Pokwarantannowy ratunek dla zarostu, czyli relacja z wizyty u Pana Brzytwy
Po długim okresie kwarantanny nareszcie nadszedł czas, kiedy znów możemy poruszać się po mieście bez zakrywania twarzy maseczkami. Niektórzy mężczyźni zdecydowali się wykorzystać tę okazję, żeby zacząć swoją brodatą przygodę – a ci, którzy już od dawna byli zarośnięci (w tym ja), próbują teraz odratować to, co zniszczyli swoimi nieudolnymi próbami samodzielnego ogarnięcia zarostu.

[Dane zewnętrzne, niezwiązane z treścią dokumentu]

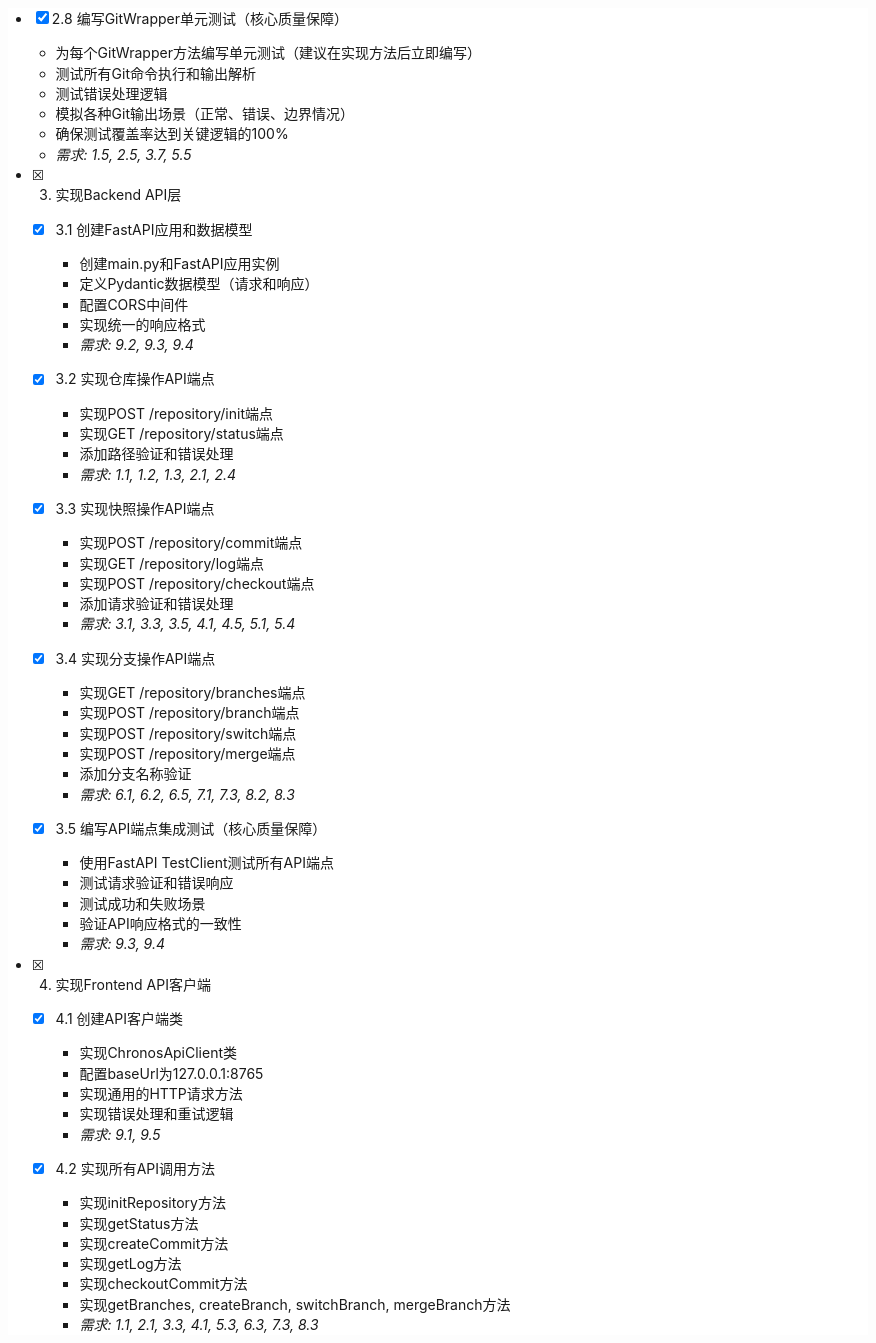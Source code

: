   - [x] 2.8 编写GitWrapper单元测试（核心质量保障）
    - 为每个GitWrapper方法编写单元测试（建议在实现方法后立即编写）
    - 测试所有Git命令执行和输出解析
    - 测试错误处理逻辑
    - 模拟各种Git输出场景（正常、错误、边界情况）
    - 确保测试覆盖率达到关键逻辑的100%
    - _需求: 1.5, 2.5, 3.7, 5.5_

- [x] 3. 实现Backend API层
  - [x] 3.1 创建FastAPI应用和数据模型
    - 创建main.py和FastAPI应用实例
    - 定义Pydantic数据模型（请求和响应）
    - 配置CORS中间件
    - 实现统一的响应格式
    - _需求: 9.2, 9.3, 9.4_

  - [x] 3.2 实现仓库操作API端点
    - 实现POST /repository/init端点
    - 实现GET /repository/status端点
    - 添加路径验证和错误处理
    - _需求: 1.1, 1.2, 1.3, 2.1, 2.4_

  - [x] 3.3 实现快照操作API端点
    - 实现POST /repository/commit端点
    - 实现GET /repository/log端点
    - 实现POST /repository/checkout端点
    - 添加请求验证和错误处理
    - _需求: 3.1, 3.3, 3.5, 4.1, 4.5, 5.1, 5.4_

  - [x] 3.4 实现分支操作API端点
    - 实现GET /repository/branches端点
    - 实现POST /repository/branch端点
    - 实现POST /repository/switch端点
    - 实现POST /repository/merge端点
    - 添加分支名称验证
    - _需求: 6.1, 6.2, 6.5, 7.1, 7.3, 8.2, 8.3_

  - [x] 3.5 编写API端点集成测试（核心质量保障）
    - 使用FastAPI TestClient测试所有API端点
    - 测试请求验证和错误响应
    - 测试成功和失败场景
    - 验证API响应格式的一致性
    - _需求: 9.3, 9.4_

- [x] 4. 实现Frontend API客户端
  - [x] 4.1 创建API客户端类
    - 实现ChronosApiClient类
    - 配置baseUrl为127.0.0.1:8765
    - 实现通用的HTTP请求方法
    - 实现错误处理和重试逻辑
    - _需求: 9.1, 9.5_

  - [x] 4.2 实现所有API调用方法
    - 实现initRepository方法
    - 实现getStatus方法
    - 实现createCommit方法
    - 实现getLog方法
    - 实现checkoutCommit方法
    - 实现getBranches, createBranch, switchBranch, mergeBranch方法
    - _需求: 1.1, 2.1, 3.3, 4.1, 5.3, 6.3, 7.3, 8.3_
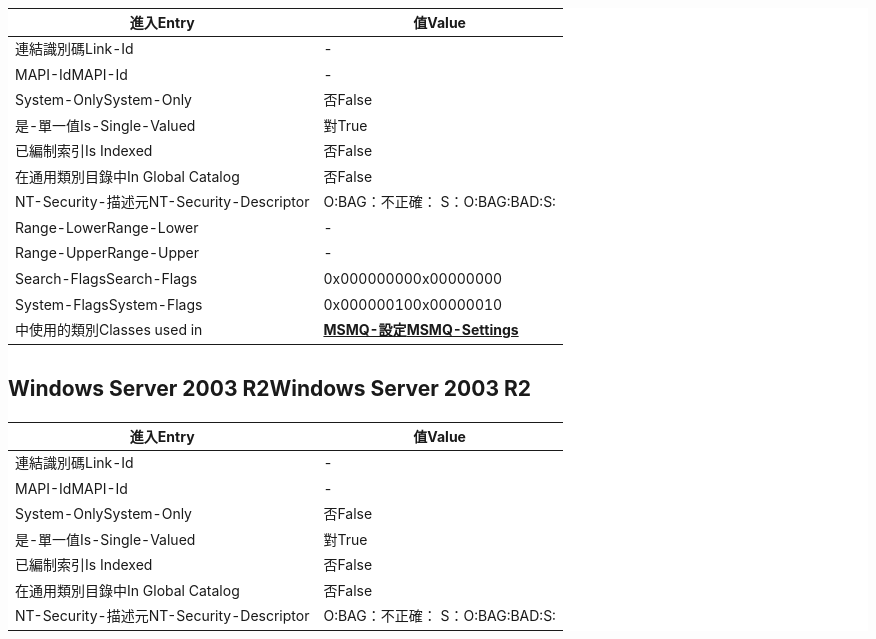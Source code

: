 

| <span data-ttu-id="d07ec-153">進入</span><span class="sxs-lookup"><span data-stu-id="d07ec-153">Entry</span></span> | <span data-ttu-id="d07ec-154">值</span><span class="sxs-lookup"><span data-stu-id="d07ec-154">Value</span></span> |
|------------------------|----------------------------------------------------|
| <span data-ttu-id="d07ec-155">連結識別碼</span><span class="sxs-lookup"><span data-stu-id="d07ec-155">Link-Id</span></span>                | \-                                                 |
| <span data-ttu-id="d07ec-156">MAPI-Id</span><span class="sxs-lookup"><span data-stu-id="d07ec-156">MAPI-Id</span></span>                | \-                                                 |
| <span data-ttu-id="d07ec-157">System-Only</span><span class="sxs-lookup"><span data-stu-id="d07ec-157">System-Only</span></span>            | <span data-ttu-id="d07ec-158">否</span><span class="sxs-lookup"><span data-stu-id="d07ec-158">False</span></span>                                              |
| <span data-ttu-id="d07ec-159">是-單一值</span><span class="sxs-lookup"><span data-stu-id="d07ec-159">Is-Single-Valued</span></span>       | <span data-ttu-id="d07ec-160">對</span><span class="sxs-lookup"><span data-stu-id="d07ec-160">True</span></span>                                               |
| <span data-ttu-id="d07ec-161">已編制索引</span><span class="sxs-lookup"><span data-stu-id="d07ec-161">Is Indexed</span></span>             | <span data-ttu-id="d07ec-162">否</span><span class="sxs-lookup"><span data-stu-id="d07ec-162">False</span></span>                                              |
| <span data-ttu-id="d07ec-163">在通用類別目錄中</span><span class="sxs-lookup"><span data-stu-id="d07ec-163">In Global Catalog</span></span>      | <span data-ttu-id="d07ec-164">否</span><span class="sxs-lookup"><span data-stu-id="d07ec-164">False</span></span>                                              |
| <span data-ttu-id="d07ec-165">NT-Security-描述元</span><span class="sxs-lookup"><span data-stu-id="d07ec-165">NT-Security-Descriptor</span></span> | <span data-ttu-id="d07ec-166">O:BAG：不正確： S：</span><span class="sxs-lookup"><span data-stu-id="d07ec-166">O:BAG:BAD:S:</span></span>                                       |
| <span data-ttu-id="d07ec-167">Range-Lower</span><span class="sxs-lookup"><span data-stu-id="d07ec-167">Range-Lower</span></span>            | \-                                                 |
| <span data-ttu-id="d07ec-168">Range-Upper</span><span class="sxs-lookup"><span data-stu-id="d07ec-168">Range-Upper</span></span>            | \-                                                 |
| <span data-ttu-id="d07ec-169">Search-Flags</span><span class="sxs-lookup"><span data-stu-id="d07ec-169">Search-Flags</span></span>           | <span data-ttu-id="d07ec-170">0x00000000</span><span class="sxs-lookup"><span data-stu-id="d07ec-170">0x00000000</span></span>                                         |
| <span data-ttu-id="d07ec-171">System-Flags</span><span class="sxs-lookup"><span data-stu-id="d07ec-171">System-Flags</span></span>           | <span data-ttu-id="d07ec-172">0x00000010</span><span class="sxs-lookup"><span data-stu-id="d07ec-172">0x00000010</span></span>                                         |
| <span data-ttu-id="d07ec-173">中使用的類別</span><span class="sxs-lookup"><span data-stu-id="d07ec-173">Classes used in</span></span>        | [<span data-ttu-id="d07ec-174">**MSMQ-設定**</span><span class="sxs-lookup"><span data-stu-id="d07ec-174">**MSMQ-Settings**</span></span>](c-msmqsettings.md)<br/> |



## <a name="windows-server-2003-r2"></a><span data-ttu-id="d07ec-175">Windows Server 2003 R2</span><span class="sxs-lookup"><span data-stu-id="d07ec-175">Windows Server 2003 R2</span></span>



| <span data-ttu-id="d07ec-176">進入</span><span class="sxs-lookup"><span data-stu-id="d07ec-176">Entry</span></span> | <span data-ttu-id="d07ec-177">值</span><span class="sxs-lookup"><span data-stu-id="d07ec-177">Value</span></span> |
|------------------------|----------------------------------------------------|
| <span data-ttu-id="d07ec-178">連結識別碼</span><span class="sxs-lookup"><span data-stu-id="d07ec-178">Link-Id</span></span>                | \-                                                 |
| <span data-ttu-id="d07ec-179">MAPI-Id</span><span class="sxs-lookup"><span data-stu-id="d07ec-179">MAPI-Id</span></span>                | \-                                                 |
| <span data-ttu-id="d07ec-180">System-Only</span><span class="sxs-lookup"><span data-stu-id="d07ec-180">System-Only</span></span>            | <span data-ttu-id="d07ec-181">否</span><span class="sxs-lookup"><span data-stu-id="d07ec-181">False</span></span>                                              |
| <span data-ttu-id="d07ec-182">是-單一值</span><span class="sxs-lookup"><span data-stu-id="d07ec-182">Is-Single-Valued</span></span>       | <span data-ttu-id="d07ec-183">對</span><span class="sxs-lookup"><span data-stu-id="d07ec-183">True</span></span>                                               |
| <span data-ttu-id="d07ec-184">已編制索引</span><span class="sxs-lookup"><span data-stu-id="d07ec-184">Is Indexed</span></span>             | <span data-ttu-id="d07ec-185">否</span><span class="sxs-lookup"><span data-stu-id="d07ec-185">False</span></span>                                              |
| <span data-ttu-id="d07ec-186">在通用類別目錄中</span><span class="sxs-lookup"><span data-stu-id="d07ec-186">In Global Catalog</span></span>      | <span data-ttu-id="d07ec-187">否</span><span class="sxs-lookup"><span data-stu-id="d07ec-187">False</span></span>                                              |
| <span data-ttu-id="d07ec-188">NT-Security-描述元</span><span class="sxs-lookup"><span data-stu-id="d07ec-188">NT-Security-Descriptor</span></span> | <span data-ttu-id="d07ec-189">O:BAG：不正確： S：</span><span class="sxs-lookup"><span data-stu-id="d07ec-189">O:BAG:BAD:S:</span></span>                                       |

Aby ocalić to, co zepsułem, postanowiłem udać się do barbera. Mój wybór padł na salon „Pan Brzytwa”, mieszczący się przy ulicy Ratuszowej w Bielsku-Białej. Dlaczego akurat tam? Bardzo cenię sobie miejsca, w których panuje dobra atmosfera. Miejsca otwarte dla każdego, ale „przesiąknięte męskością”. W dzisiejszych czasach wiele salonów, które zaczynały jako barberskie, aktualnie oferuje również sporą ilość usług dla kobiet. Jeśli więc ktoś szuka miejsca tylko dla mężczyzn, to „Pan Brzytwa” sprawdzi się idealnie.
Spis treści
Miejscówka pełna pozytywnych wibracji
W salonie panuje spokój i przyjazna, domowa atmosfera. Oczywiście spełnia on wszystkie aktualne wymogi bezpieczeństwa. Barberzy pracują w maseczkach i rękawiczkach (panowie – współczuję Wam bardzo), a przy wejściu klienci dezynfekują ręce. Przy każdym stanowisku znajdują się też odpowiednie środki czystości, więc nikt nie musi obawiać się wirusa.

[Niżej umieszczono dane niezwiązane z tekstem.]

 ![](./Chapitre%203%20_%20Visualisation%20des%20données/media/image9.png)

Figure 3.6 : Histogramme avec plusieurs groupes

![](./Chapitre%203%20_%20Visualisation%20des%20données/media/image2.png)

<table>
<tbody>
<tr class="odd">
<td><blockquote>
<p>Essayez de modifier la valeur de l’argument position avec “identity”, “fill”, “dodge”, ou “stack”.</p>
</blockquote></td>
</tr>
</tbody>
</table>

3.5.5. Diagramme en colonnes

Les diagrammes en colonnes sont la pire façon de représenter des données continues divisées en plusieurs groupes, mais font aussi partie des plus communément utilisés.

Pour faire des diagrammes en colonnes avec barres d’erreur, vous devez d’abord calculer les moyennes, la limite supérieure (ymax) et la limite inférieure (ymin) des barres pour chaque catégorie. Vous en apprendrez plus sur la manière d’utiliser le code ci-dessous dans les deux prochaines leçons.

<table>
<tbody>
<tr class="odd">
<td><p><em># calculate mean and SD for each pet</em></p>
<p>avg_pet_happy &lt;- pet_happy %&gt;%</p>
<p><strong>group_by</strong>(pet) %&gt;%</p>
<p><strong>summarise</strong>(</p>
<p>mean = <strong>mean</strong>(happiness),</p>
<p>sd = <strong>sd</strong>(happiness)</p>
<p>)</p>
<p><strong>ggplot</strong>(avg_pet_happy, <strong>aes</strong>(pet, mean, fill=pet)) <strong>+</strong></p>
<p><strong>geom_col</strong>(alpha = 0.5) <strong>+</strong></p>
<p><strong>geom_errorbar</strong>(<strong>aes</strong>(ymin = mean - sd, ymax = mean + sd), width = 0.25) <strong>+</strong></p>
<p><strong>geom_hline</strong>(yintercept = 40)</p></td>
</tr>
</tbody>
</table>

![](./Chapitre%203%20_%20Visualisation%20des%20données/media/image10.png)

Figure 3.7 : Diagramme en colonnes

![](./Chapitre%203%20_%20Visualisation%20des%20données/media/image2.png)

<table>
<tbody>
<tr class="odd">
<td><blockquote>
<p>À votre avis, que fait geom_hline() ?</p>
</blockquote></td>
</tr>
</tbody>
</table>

Na swojego barbera wybrałem Bartka. Od 6 lat pracuje on w zawodzie i od samego początku widać, że lubi to, co robi. Miły, uśmiechnięty i wygadany. Do „Pana Brzytwy” pechowo przeniósł się na początku marca. Dwa tygodnie przed zamknięciem salonów przez rząd. Nie zraziło go to jednak, a jak sam mówi – żałuje, że nie przeniósł się tam wcześniej. Tu, ze względu na świetną atmosferę, każdy może mieć swój własny styl (nawet w doborze muzyki!) i czuć się jak w domu.
Sprawdź najlepszych specjalistów na Booksy i umów wizytę w barber shop’ie blisko siebie
Pełna profeska w pakiecie minicombo
Zdecydowałem się na usługę minicombo, czyli golenie głowy „na zero” oraz strzyżenie brody. Bartek zaczął od włosów, które bardzo szybko zniknęły z mojej głowy. Po ogoleniu nałożył na głowę nawilżający olejek (żałuję, że nie zapytałem co to za zapach) i zajął się brodą. Tu było zdecydowanie więcej pracy.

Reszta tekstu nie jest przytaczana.